* **TRY IT**: In the records below, find every line that contains "execution" and list it.

===== RECORDS FOR THIS TASK =====

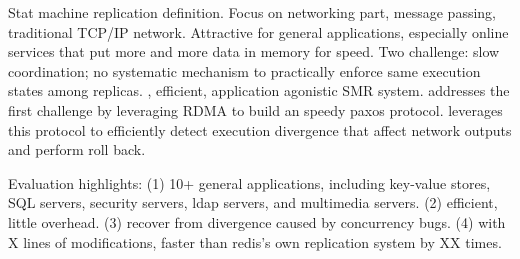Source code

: Stat machine replication definition. Focus on networking part, message passing, 
traditional TCP/IP network. Attractive for general applications, especially 
online services that put more and more data in memory for speed. Two challenge: 
slow coordination; no systematic mechanism to practically enforce same 
execution states among replicas. \xxx, efficient, application agonistic SMR 
system. \xxx addresses the first challenge by leveraging RDMA to build an 
speedy paxos protocol. \xxx leverages this protocol to efficiently detect 
execution divergence that affect network outputs and perform roll back. 

Evaluation highlights: (1) 10+ general applications, including key-value 
stores, SQL servers, security servers, ldap servers, and multimedia servers. 
(2) efficient, little overhead. (3) recover from divergence caused by 
concurrency bugs. (4) with X lines of modifications, faster than redis's own 
replication system by XX times. 
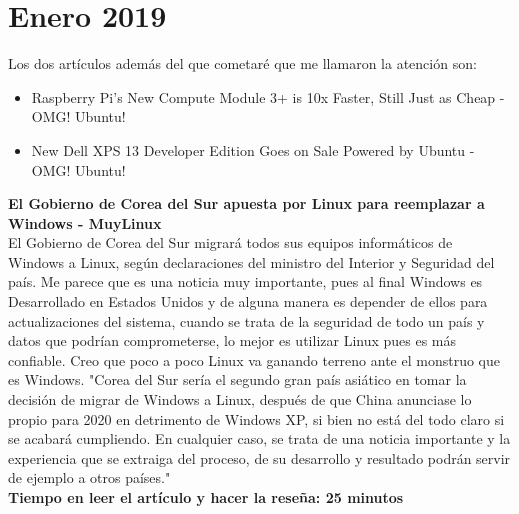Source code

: \documentclass[a4paper, 11pt, oneside]{article}
\begin{document}
\section*{Enero 2019}
Los dos artículos además del que cometaré que me llamaron la atención son:
\begin{itemize}
    \item Raspberry Pi’s New Compute Module 3+ is 10x Faster, Still Just as Cheap - OMG! Ubuntu!
    \item New Dell XPS 13 Developer Edition Goes on Sale Powered by Ubuntu - OMG! Ubuntu!
\end{itemize}
\textbf{El Gobierno de Corea del Sur apuesta por Linux para reemplazar a Windows - MuyLinux}\\
El Gobierno de Corea del Sur migrará todos sus equipos informáticos de Windows a Linux, según declaraciones del ministro del Interior y Seguridad del país. Me parece que es una noticia muy importante, pues al final Windows es Desarrollado en Estados Unidos y de alguna manera es depender de ellos para actualizaciones del sistema, cuando se trata de la seguridad de todo un país y datos que podrían comprometerse, lo mejor es utilizar Linux pues es más confiable. Creo que poco a poco Linux va ganando terreno ante el monstruo que es Windows. "Corea del Sur sería el segundo gran país asiático en tomar la decisión de migrar de Windows a Linux, después de que China anunciase lo propio para 2020 en detrimento de Windows XP, si bien no está del todo claro si se acabará cumpliendo. En cualquier caso, se trata de una noticia importante y la experiencia que se extraiga del proceso, de su desarrollo y resultado podrán servir de ejemplo a otros países."\\
\textbf{Tiempo en leer el artículo y hacer la reseña: 25 minutos}

\end{document}
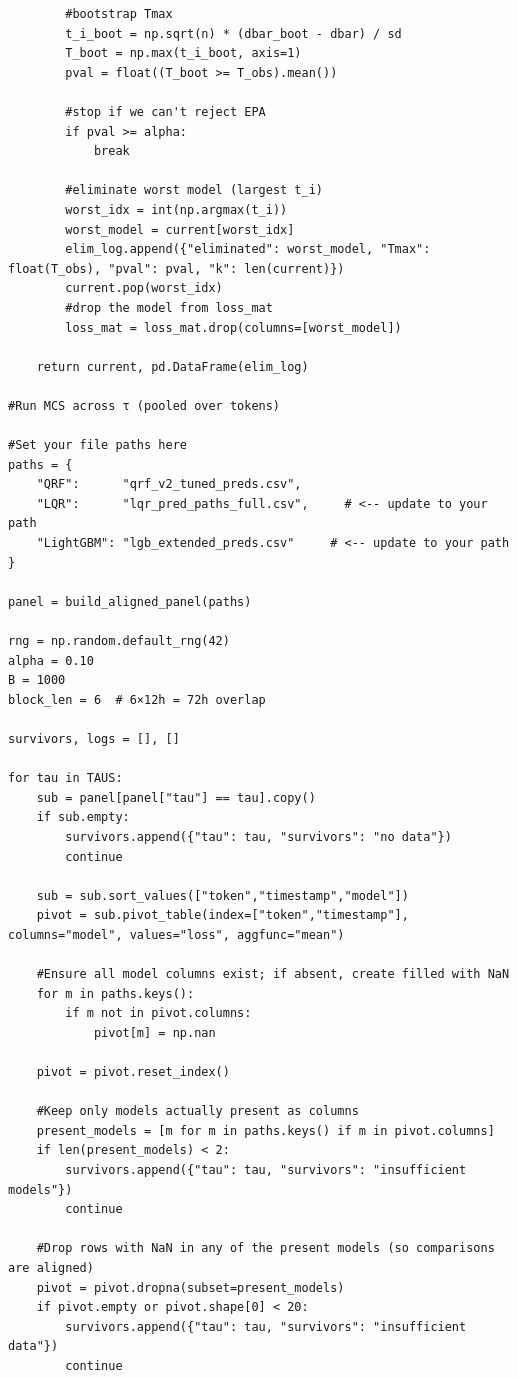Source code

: \documentclass[
  a4paper,
  DIV=11,
  numbers=noendperiod]{scrreprt}
\begin{document}
\begin{verbatim}
        #bootstrap Tmax
        t_i_boot = np.sqrt(n) * (dbar_boot - dbar) / sd
        T_boot = np.max(t_i_boot, axis=1)
        pval = float((T_boot >= T_obs).mean())

        #stop if we can't reject EPA
        if pval >= alpha:
            break

        #eliminate worst model (largest t_i)
        worst_idx = int(np.argmax(t_i))
        worst_model = current[worst_idx]
        elim_log.append({"eliminated": worst_model, "Tmax": float(T_obs), "pval": pval, "k": len(current)})
        current.pop(worst_idx)
        #drop the model from loss_mat
        loss_mat = loss_mat.drop(columns=[worst_model])

    return current, pd.DataFrame(elim_log)

#Run MCS across τ (pooled over tokens)

#Set your file paths here
paths = {
    "QRF":      "qrf_v2_tuned_preds.csv",
    "LQR":      "lqr_pred_paths_full.csv",     # <-- update to your path
    "LightGBM": "lgb_extended_preds.csv"     # <-- update to your path
}

panel = build_aligned_panel(paths)

rng = np.random.default_rng(42)
alpha = 0.10
B = 1000
block_len = 6  # 6×12h = 72h overlap

survivors, logs = [], []

for tau in TAUS:
    sub = panel[panel["tau"] == tau].copy()
    if sub.empty:
        survivors.append({"tau": tau, "survivors": "no data"})
        continue

    sub = sub.sort_values(["token","timestamp","model"])
    pivot = sub.pivot_table(index=["token","timestamp"], columns="model", values="loss", aggfunc="mean")

    #Ensure all model columns exist; if absent, create filled with NaN
    for m in paths.keys():
        if m not in pivot.columns:
            pivot[m] = np.nan

    pivot = pivot.reset_index()

    #Keep only models actually present as columns
    present_models = [m for m in paths.keys() if m in pivot.columns]
    if len(present_models) < 2:
        survivors.append({"tau": tau, "survivors": "insufficient models"})
        continue

    #Drop rows with NaN in any of the present models (so comparisons are aligned)
    pivot = pivot.dropna(subset=present_models)
    if pivot.empty or pivot.shape[0] < 20:
        survivors.append({"tau": tau, "survivors": "insufficient data"})
        continue


\end{verbatim}
\end{document}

=====

* **ANSWER FOR THIS EXERCISE**:
execution states among replicas. \xxx, efficient, application agonistic SMR 
execution divergence that affect network outputs and perform roll back. 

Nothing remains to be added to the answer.